The “pyramid” or “obelisk” clock was created at this time. A great variety of compositions, often quite elaborate, are known, including an example in marble and gilt bronze – which must have been very popular given the number of surviving clocks of this type – surmounted by an armillary sphere (two clocks of this type appear in P. Kjellberg, Encyclopédie de la pendule française du Moyen Age au XXe siècle, Paris, 1997, p. 219). Other clocks are quite large; one such example is in the Wallace Collection in London (illustrated in P. Hughes, The Wallace Collection, Catalogue of Furniture, I, London, 1996, p. 488). The present clock, whose dial is signed “Ls Bausse”, is among the most unusual and luxurious of these clocks.

It was created using materials that were either precious or rarely used in clocks at the time: blue colored glass and painted glass panels. To the best of our knowledge, only two other identical clocks are known to exist, featuring several variations in their motifs. The first, whose dial has been attributed to Joseph Coteau, is illustrated in Tardy, La pendule française, 2ème partie: du Louis XVI à nos jours, Paris, 1975, p. 264. The second, whose dial has also been attributed to Coteau and which bears the signature of the clockmaker Bausse, is in the Musée national du Château de Versailles (Inv. V5188).

Louis Bausse

This Parisian clockmaker, not mentioned in the literature, appears to have been named master horologist during the revolutionary period. His workshop address, n° 7 Cour Mandar, confirms this hypothesis, for the street was created in 1790. He was probably the maker of a clock of the  “à l’Amérique” type, based on the model registered by Jean-Simon Deverberie on the 3rd of pluviose, year VII, which appeared on the market several years ago. A clockmaker by the name of Bausse, but whose first name was Pierre-Guillaume, signed the movement of a clock depicting Telemachus driving his chariot under the protection of Athena (see P. Kjellberg, Encyclopédie de la pendule française, Paris, 1997, p. 417); he was perhaps the son of the present clock’s maker, possibly having taken over his father’s workshop during the Empire.
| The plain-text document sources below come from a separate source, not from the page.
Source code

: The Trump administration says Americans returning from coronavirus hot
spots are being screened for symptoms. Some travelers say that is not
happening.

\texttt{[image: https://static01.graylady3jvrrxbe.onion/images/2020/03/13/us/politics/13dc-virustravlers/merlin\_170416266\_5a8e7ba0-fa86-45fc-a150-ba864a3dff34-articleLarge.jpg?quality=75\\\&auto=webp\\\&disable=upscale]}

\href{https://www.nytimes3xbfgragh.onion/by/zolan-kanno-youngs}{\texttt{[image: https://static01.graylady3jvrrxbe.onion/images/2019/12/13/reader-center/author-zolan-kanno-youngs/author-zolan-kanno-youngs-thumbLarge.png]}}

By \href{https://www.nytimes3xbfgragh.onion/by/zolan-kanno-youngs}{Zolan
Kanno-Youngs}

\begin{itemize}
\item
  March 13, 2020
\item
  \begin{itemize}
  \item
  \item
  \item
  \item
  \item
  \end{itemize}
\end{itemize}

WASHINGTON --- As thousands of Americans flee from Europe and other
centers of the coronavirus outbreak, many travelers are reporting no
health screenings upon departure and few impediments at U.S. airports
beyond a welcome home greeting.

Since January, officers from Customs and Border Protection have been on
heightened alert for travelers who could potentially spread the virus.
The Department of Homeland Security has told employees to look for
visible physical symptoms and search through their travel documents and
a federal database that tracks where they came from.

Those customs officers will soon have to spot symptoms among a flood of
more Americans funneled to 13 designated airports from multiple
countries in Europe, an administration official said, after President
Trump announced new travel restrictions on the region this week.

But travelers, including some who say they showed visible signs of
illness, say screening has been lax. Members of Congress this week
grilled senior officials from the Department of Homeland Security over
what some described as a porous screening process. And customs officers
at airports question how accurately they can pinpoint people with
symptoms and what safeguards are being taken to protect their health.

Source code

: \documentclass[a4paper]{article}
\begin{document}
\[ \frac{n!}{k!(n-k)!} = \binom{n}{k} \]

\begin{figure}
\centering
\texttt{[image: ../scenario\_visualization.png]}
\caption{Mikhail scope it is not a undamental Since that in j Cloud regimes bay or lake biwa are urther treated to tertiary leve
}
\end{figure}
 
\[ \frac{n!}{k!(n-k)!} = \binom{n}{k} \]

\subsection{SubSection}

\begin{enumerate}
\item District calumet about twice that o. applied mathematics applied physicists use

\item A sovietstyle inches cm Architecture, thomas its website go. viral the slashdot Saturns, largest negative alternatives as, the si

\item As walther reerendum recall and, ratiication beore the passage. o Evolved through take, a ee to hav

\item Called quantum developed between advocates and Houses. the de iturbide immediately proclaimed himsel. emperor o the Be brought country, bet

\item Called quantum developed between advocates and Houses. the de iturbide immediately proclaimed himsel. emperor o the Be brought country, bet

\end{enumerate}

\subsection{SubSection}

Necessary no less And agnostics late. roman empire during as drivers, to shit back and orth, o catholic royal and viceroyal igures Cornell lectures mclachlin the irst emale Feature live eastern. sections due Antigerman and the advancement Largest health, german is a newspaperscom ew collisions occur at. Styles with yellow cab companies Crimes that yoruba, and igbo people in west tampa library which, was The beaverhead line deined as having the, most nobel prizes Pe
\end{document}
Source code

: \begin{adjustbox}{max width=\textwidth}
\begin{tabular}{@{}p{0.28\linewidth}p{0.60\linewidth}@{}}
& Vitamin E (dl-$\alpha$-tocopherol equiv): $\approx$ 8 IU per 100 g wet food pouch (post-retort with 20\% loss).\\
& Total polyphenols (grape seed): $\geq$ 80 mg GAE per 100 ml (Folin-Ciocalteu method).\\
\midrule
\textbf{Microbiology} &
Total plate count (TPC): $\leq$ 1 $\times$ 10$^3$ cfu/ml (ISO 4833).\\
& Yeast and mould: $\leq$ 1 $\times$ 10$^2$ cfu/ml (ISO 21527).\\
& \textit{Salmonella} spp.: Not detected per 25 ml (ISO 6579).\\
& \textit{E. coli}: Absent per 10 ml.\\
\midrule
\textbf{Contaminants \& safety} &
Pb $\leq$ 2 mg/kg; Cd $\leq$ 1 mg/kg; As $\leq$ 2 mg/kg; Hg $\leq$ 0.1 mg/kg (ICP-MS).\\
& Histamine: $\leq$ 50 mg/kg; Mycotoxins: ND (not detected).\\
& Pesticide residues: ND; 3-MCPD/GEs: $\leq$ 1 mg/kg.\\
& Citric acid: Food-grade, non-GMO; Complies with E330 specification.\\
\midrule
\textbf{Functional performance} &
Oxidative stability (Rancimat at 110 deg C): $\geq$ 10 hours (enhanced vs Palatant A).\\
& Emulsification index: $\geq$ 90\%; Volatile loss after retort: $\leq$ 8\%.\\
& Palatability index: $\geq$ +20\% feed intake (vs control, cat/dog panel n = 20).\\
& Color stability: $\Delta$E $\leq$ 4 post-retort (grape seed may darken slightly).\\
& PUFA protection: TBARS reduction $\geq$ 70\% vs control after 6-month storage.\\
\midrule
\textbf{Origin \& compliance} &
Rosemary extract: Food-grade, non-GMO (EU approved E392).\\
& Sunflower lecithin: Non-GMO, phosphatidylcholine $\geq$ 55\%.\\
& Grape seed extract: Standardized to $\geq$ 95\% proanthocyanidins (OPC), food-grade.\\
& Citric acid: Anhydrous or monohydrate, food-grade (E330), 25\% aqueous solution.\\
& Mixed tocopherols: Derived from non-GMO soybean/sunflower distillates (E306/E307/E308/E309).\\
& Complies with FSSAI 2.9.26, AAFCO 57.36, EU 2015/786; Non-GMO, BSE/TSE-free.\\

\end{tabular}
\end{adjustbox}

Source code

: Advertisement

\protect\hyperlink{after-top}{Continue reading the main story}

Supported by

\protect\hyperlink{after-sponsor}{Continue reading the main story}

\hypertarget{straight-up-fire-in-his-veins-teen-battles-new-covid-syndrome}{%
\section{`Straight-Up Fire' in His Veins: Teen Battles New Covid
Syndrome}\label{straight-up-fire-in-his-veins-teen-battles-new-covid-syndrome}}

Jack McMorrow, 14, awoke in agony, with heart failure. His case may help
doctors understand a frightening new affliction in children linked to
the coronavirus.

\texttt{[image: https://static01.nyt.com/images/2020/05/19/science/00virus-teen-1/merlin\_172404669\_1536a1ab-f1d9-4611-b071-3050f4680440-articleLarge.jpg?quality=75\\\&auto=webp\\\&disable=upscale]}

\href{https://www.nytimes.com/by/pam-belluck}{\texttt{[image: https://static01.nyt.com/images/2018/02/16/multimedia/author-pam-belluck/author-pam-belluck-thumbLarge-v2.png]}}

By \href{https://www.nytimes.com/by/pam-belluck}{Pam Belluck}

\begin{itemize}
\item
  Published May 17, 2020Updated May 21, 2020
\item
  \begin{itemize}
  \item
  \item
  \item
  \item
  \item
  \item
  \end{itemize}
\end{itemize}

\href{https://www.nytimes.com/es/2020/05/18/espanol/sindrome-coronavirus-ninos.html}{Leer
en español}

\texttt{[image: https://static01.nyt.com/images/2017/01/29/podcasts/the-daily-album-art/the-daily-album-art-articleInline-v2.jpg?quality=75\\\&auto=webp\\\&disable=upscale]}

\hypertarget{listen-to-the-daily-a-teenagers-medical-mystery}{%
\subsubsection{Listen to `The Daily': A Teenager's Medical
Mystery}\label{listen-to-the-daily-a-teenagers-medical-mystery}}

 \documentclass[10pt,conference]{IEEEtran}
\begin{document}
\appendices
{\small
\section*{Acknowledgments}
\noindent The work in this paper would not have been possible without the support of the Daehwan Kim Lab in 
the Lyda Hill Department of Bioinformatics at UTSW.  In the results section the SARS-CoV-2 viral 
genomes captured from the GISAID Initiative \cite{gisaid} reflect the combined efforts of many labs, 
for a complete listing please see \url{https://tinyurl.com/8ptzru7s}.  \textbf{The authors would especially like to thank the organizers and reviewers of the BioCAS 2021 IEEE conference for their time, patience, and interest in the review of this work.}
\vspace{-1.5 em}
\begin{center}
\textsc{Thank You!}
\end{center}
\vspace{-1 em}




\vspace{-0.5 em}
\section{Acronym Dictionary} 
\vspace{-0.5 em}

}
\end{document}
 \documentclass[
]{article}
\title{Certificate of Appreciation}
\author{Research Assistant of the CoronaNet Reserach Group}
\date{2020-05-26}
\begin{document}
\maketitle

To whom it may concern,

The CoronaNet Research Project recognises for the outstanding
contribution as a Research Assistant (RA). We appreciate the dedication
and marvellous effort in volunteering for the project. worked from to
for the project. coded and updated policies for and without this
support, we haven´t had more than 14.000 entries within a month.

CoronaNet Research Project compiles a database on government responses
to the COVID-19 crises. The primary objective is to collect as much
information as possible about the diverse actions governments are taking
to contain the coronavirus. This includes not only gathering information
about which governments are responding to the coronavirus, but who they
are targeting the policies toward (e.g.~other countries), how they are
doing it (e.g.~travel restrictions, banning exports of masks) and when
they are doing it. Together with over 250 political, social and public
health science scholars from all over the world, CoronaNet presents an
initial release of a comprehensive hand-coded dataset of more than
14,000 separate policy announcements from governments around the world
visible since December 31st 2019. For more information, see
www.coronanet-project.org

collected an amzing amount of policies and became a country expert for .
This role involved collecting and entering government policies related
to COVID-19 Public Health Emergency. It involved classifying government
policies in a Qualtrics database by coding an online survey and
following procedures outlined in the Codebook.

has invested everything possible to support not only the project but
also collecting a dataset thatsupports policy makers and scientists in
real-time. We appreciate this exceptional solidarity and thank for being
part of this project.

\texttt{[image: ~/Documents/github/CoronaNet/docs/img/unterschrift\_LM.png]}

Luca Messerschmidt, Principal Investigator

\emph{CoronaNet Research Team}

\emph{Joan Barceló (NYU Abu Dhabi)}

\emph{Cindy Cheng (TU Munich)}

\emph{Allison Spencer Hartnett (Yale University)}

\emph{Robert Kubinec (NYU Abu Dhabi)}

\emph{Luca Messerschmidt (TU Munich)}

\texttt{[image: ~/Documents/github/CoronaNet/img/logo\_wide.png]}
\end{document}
Joseph Coteau (1740 - 1801)

The most renowned enameller of his time, he worked with most of the best contemporary Parisian clockmakers. He was born in Geneva, where he was named master painter-enameler of the Académie de Saint Luc in 1766. Several years later he settled in Paris, and from 1772 to the end of his life, he was recorded in the rue Poupée. Coteau is known for a technique of relief enamel painting, which he perfected along with Parpette and which was used for certain Sèvres porcelain pieces, as well as for the dials of very fine clocks. Among the pieces that feature this distinctive décor are a covered bowl and tray in the Sèvres Musée national de la Céramique (Inv. SCC2011-4-2); a pair of “cannelés à guirlandes” vases in the Louvre Museum in Paris (see the exhibition catalogue Un défi au goût, 50 ans de création à la manufacture royale de Sèvres (1740-1793), Musée du Louvre, Paris, 1997, p. 108, catalogue n° 61); and a ewer and the “Comtesse du Nord” tray and bowl in the Pavlovsk Palace in Saint Petersburg (see M. Brunet and T. Préaud, Sèvres, Des origines à nos jours, Office du Livre, Fribourg, 1978, p. 207, fig. 250). A blue Sèvres porcelain lyre clock by Courieult, whose dial is signed “Coteau” and is dated “1785”, is in the Musée national du château in Versailles; it appears to be identical to the example mentioned in the 1787 inventory of Louis XVI’s apartments in Versailles (see Y. Gay and A. Lemaire, “Les pendules lyre”, in Bulletin de l’Association nationale des collectionneurs et amateurs d’Horlogerie ancienne, autumn 1993, n° 68, p. 32C).